= Zircon affair =

1986–1987 British scandal

The Zircon affair was an incident in 1986 and 1987 caused by the planned broadcast on the BBC of a television programme about the ultimately cancelled Zircon signals intelligence satellite, as part of the six-part Secret Society series by the journalist Duncan Campbell. It raised many important issues in the British constitution, particularly concerning parliamentary privilege and "gagging orders".

==The Zircon affair==
===Development of programme===
In November 1985 the Scottish investigative journalist Duncan Campbell was commissioned by BBC Scotland to present and research a six part, half-hour documentary series called Secret Society, produced by Brian Barr. GCHQ became aware that a BBC Scotland crew were filming at RAF Menwith Hill, and when Campbell interviewed the former Chief Scientific Adviser to the Ministry of Defence Ronald Mason in August 1986 he mentioned the Zircon Project (regarded as "exceptionally secret").

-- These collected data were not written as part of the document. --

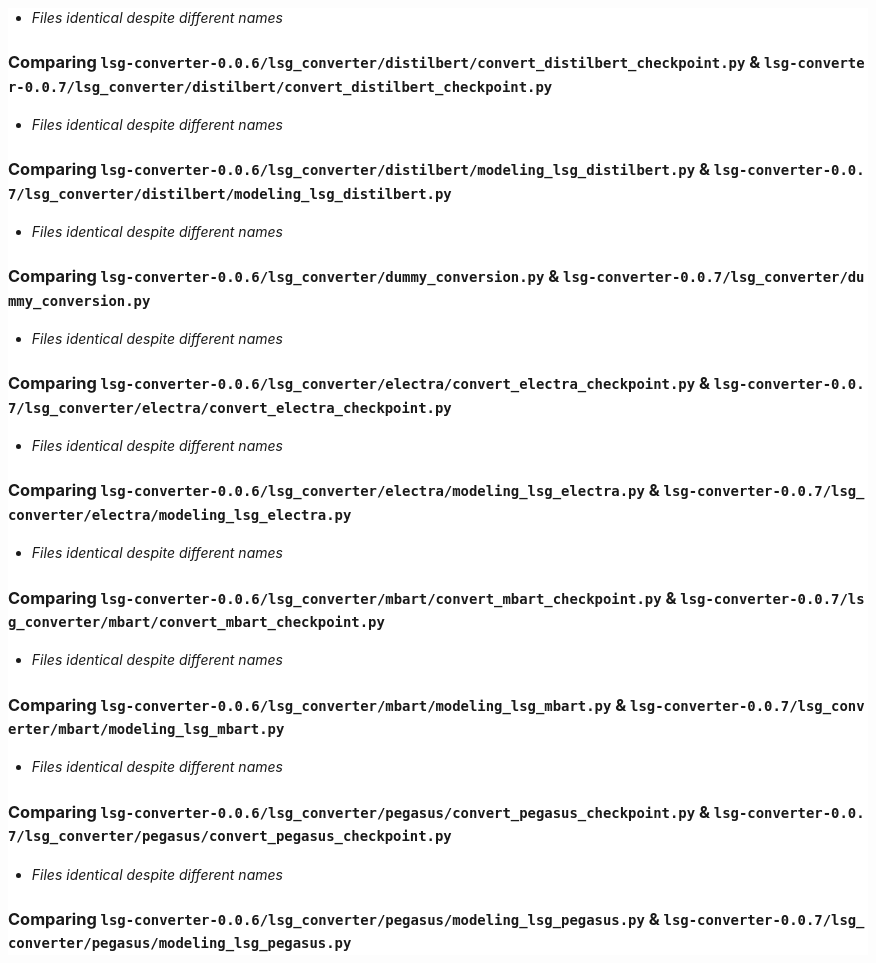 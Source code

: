  * *Files identical despite different names*

### Comparing `lsg-converter-0.0.6/lsg_converter/distilbert/convert_distilbert_checkpoint.py` & `lsg-converter-0.0.7/lsg_converter/distilbert/convert_distilbert_checkpoint.py`

 * *Files identical despite different names*

### Comparing `lsg-converter-0.0.6/lsg_converter/distilbert/modeling_lsg_distilbert.py` & `lsg-converter-0.0.7/lsg_converter/distilbert/modeling_lsg_distilbert.py`

 * *Files identical despite different names*

### Comparing `lsg-converter-0.0.6/lsg_converter/dummy_conversion.py` & `lsg-converter-0.0.7/lsg_converter/dummy_conversion.py`

 * *Files identical despite different names*

### Comparing `lsg-converter-0.0.6/lsg_converter/electra/convert_electra_checkpoint.py` & `lsg-converter-0.0.7/lsg_converter/electra/convert_electra_checkpoint.py`

 * *Files identical despite different names*

### Comparing `lsg-converter-0.0.6/lsg_converter/electra/modeling_lsg_electra.py` & `lsg-converter-0.0.7/lsg_converter/electra/modeling_lsg_electra.py`

 * *Files identical despite different names*

### Comparing `lsg-converter-0.0.6/lsg_converter/mbart/convert_mbart_checkpoint.py` & `lsg-converter-0.0.7/lsg_converter/mbart/convert_mbart_checkpoint.py`

 * *Files identical despite different names*

### Comparing `lsg-converter-0.0.6/lsg_converter/mbart/modeling_lsg_mbart.py` & `lsg-converter-0.0.7/lsg_converter/mbart/modeling_lsg_mbart.py`

 * *Files identical despite different names*

### Comparing `lsg-converter-0.0.6/lsg_converter/pegasus/convert_pegasus_checkpoint.py` & `lsg-converter-0.0.7/lsg_converter/pegasus/convert_pegasus_checkpoint.py`

 * *Files identical despite different names*

### Comparing `lsg-converter-0.0.6/lsg_converter/pegasus/modeling_lsg_pegasus.py` & `lsg-converter-0.0.7/lsg_converter/pegasus/modeling_lsg_pegasus.py`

Campbell had planned to use an episode of Secret Society to reveal the existence of Zircon, but found while researching the programme in mid-1986 that the head of the Public Accounts Committee, Robert Sheldon, knew nothing of the project. The Public Accounts Committee is a select committee of the House of Commons, responsible for overseeing government expenditures. It had been agreed between Parliament and the British government that expensive military projects should be subject to scrutiny by the committee, and Campbell felt that Sheldon's ignorance of the Zircon project was evidence of the violation of this agreement. The concealment of Zircon, which had an estimated cost of £500 million (equivalent to £ billion in ), from the committee mirrored the parliamentary secrecy over a previous defence project, the Chevaline programme to enhance the Polaris nuclear missile. The previous head of the Public Accounts Committee, Lord Barnett, had been recently appointed the BBC Vice-Chairman. Barnett had withdrawn from a planned interview with Campbell for the programme after his BBC appointment, upset at the nature of the questioning that Sheldon had faced, who had accused Campbell of setting him up.

===Intervention by BBC management===
The Director-General of the BBC, Alasdair Milne, later wrote that the Secretary of the D-Notice Committee made "remonstration noises" after the Secret Society series was announced at the launch of BBC 2's autumn schedule. According to the official history of the D-Notice Committee, the committee's secretary Rear Admiral W. A. Higgins had been prompted solely by the appearance of the series in the BBC's autumn 1986 publicity, and was not himself then aware of the Zircon Project.

A meeting of the BBC governors was held on 13 November 1986, chaired by Marmaduke Hussey. Hussey had been recommended as chairman of the BBC Board of Governors by Conservative government ministers. Opposition to Campbell from governors at the meeting came from Daphne Park, the former MI6 operative, who said that Campbell was a "destroyer" who the BBC should never have employed, and the former diplomat Curtis Keeble. Hussey subsequently expressed the negative views of the governors to Milne after the meeting.

Milne met the Director of the Government Communications Headquarters, Peter Marychurch, on 5 December 1986, on the same day that Alan Protheroe, the Assistant Director-General of the BBC, had written to Milne at his home, saying that the Zircon episode should not be transmitted. Protheroe was responsible for supervising journalism at the BBC, and was the BBC's member on the D-Notice Committee. Protheroe believed that the Zircon episode would damage national security after speaking to the Ministry of Defence.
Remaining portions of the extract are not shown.